I always liked to assume there is a core vibration each of us brings along, a theme around which passions assemble, and necessities, priorities, things that need doing to stay coherent and in rapport with our environment, family, friends, jobs, projects, and not least manage tasks that serve our survival in this ever more complex world.

Our culture rewards strongly defined social roles, though the drawback can be fossilized minds, made rigid, opinionated, avoiding doubt, and unable to imagine other points of views with a generous attitude. A strong definition of one’s place and function in the world could be likened to an instantly recognizable genre, with a predictable protagonist.

By comparison, be it a simplification, philosophers, artists and poets, dreamers, well, creative people with expansive interests, are a slippery lot. They don’t often fit a clear-cut social role, but tend to hang around in fringe positions, distanced from the gyre, observing and evaluating the system, the market place, and the wheels of politics with a wary eye.

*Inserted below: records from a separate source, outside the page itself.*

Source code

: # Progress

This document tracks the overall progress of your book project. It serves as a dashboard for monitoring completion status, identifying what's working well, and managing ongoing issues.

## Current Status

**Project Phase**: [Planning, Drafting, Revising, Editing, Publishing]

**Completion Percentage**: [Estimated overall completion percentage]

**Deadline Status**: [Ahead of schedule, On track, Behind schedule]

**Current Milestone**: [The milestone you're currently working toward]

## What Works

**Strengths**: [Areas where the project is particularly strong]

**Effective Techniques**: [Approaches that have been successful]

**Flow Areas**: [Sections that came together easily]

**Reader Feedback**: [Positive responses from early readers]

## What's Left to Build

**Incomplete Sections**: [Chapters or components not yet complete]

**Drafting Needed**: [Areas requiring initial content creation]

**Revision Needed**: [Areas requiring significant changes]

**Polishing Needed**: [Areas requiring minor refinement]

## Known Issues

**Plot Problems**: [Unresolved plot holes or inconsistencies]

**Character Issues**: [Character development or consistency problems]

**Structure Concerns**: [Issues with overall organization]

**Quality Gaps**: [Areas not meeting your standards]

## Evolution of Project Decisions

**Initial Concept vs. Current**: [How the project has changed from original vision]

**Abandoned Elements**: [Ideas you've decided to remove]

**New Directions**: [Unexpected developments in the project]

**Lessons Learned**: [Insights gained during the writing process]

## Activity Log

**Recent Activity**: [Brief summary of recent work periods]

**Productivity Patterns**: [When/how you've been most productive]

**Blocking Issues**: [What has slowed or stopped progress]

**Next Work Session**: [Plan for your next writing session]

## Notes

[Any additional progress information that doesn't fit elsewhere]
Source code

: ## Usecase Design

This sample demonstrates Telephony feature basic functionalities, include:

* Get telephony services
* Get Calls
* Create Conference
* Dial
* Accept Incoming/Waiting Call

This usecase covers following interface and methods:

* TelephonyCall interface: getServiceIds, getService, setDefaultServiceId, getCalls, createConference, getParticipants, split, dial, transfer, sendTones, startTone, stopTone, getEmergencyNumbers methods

From the fringe it is possible to gain a symbolic understanding of people and events, which can stimulate innovation and even visions that reveal deeper layers of the psyche.

These days people say, ‘I want a simple life,’ an option that is rapidly vanishing. More of us are pushed to the fringe, challenged to embrace the complexities of modern/digital life, having to struggle with doubt and inner conflict. This phenomenon may explain the desperate search for advice. Social platforms are brimming with quotes and aphorisms, which, unfortunately, only spark in a heart that is open at a personally timely moment. Otherwise these wisdom’s just float by like irritating advertising banners.

While pondering such thoughts recently, I was reminded of a book that came out in 1997, ‘The Soul’s Code,’ by James Hillman. He explores the guiding force in a person’s life, in various traditions called daimon, genius or guardian angel. He uses the term ‘acorn theory,’ based on the idea of an initial strong image we bring along that calls our destiny towards us. The book struck a deep chord at the time. I’ll read it again, to soothe my outrage with the world.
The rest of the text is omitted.